Top of MATERIALS PROVIDED

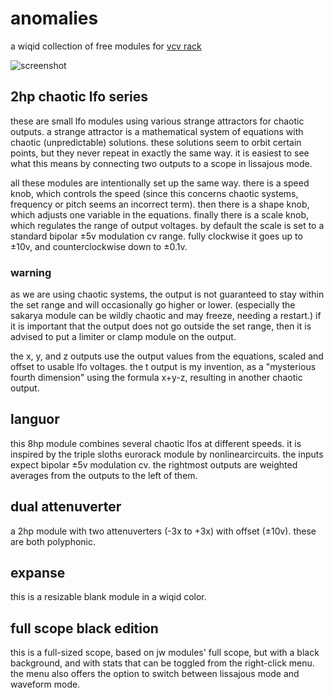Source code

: # anomalies
a wiqid collection of free modules for [vcv rack](https://vcvrack.com/)

![screenshot](https://github.com/wiqid/anomalies/blob/master/img/anomalies-110.jpg)

## 2hp chaotic lfo series

these are small lfo modules using various strange attractors for chaotic
outputs. a strange attractor is a mathematical system of equations with chaotic
(unpredictable) solutions. these solutions seem to orbit certain points, but
they never repeat in exactly the same way. it is easiest to see what this means
by connecting two outputs to a scope in lissajous mode.

all these modules are intentionally set up the same way. there is a speed knob,
which controls the speed (since this concerns chaotic systems, frequency or
pitch seems an incorrect term). then there is a shape knob, which adjusts one
variable in the equations. finally there is a scale knob, which regulates the
range of output voltages. by default the scale is set to a standard bipolar ±5v
modulation cv range. fully clockwise it goes up to ±10v, and counterclockwise
down to ±0.1v.

### warning

as we are using chaotic systems, the output is not guaranteed to stay within the
set range and will occasionally go higher or lower. (especially the sakarya
module can be wildly chaotic and may freeze, needing a restart.) if it is
important that the output does not go outside the set range, then it is advised
to put a limiter or clamp module on the output.

the x, y, and z outputs use the output values from the equations, scaled and
offset to usable lfo voltages. the t output is my invention, as a "mysterious
fourth dimension" using the formula x+y-z, resulting in another chaotic
output.

## languor

this 8hp module combines several chaotic lfos at different speeds.
it is inspired by the triple sloths eurorack module by nonlinearcircuits.
the inputs expect bipolar ±5v modulation cv. the rightmost outputs are weighted
averages from the outputs to the left of them.

## dual attenuverter

a 2hp module with two attenuverters (-3x to +3x) with offset (±10v).
these are both polyphonic.

## expanse

this is a resizable blank module in a wiqid color.

## full scope black edition

this is a full-sized scope, based on jw modules' full scope, but with a black
background, and with stats that can be toggled from the right-click menu. the
menu also offers the option to switch between lissajous mode and waveform mode.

Bottom of MATERIALS PROVIDED

* [YOUR ASSIGNMENT]
Among the entries, find each line that includes the string "which" and copy it.

* [OUTPUT OF THE TASK]
which controls the speed (since this concerns chaotic systems, frequency or
pitch seems an incorrect term). then there is a shape knob, which adjusts one
variable in the equations. finally there is a scale knob, which regulates the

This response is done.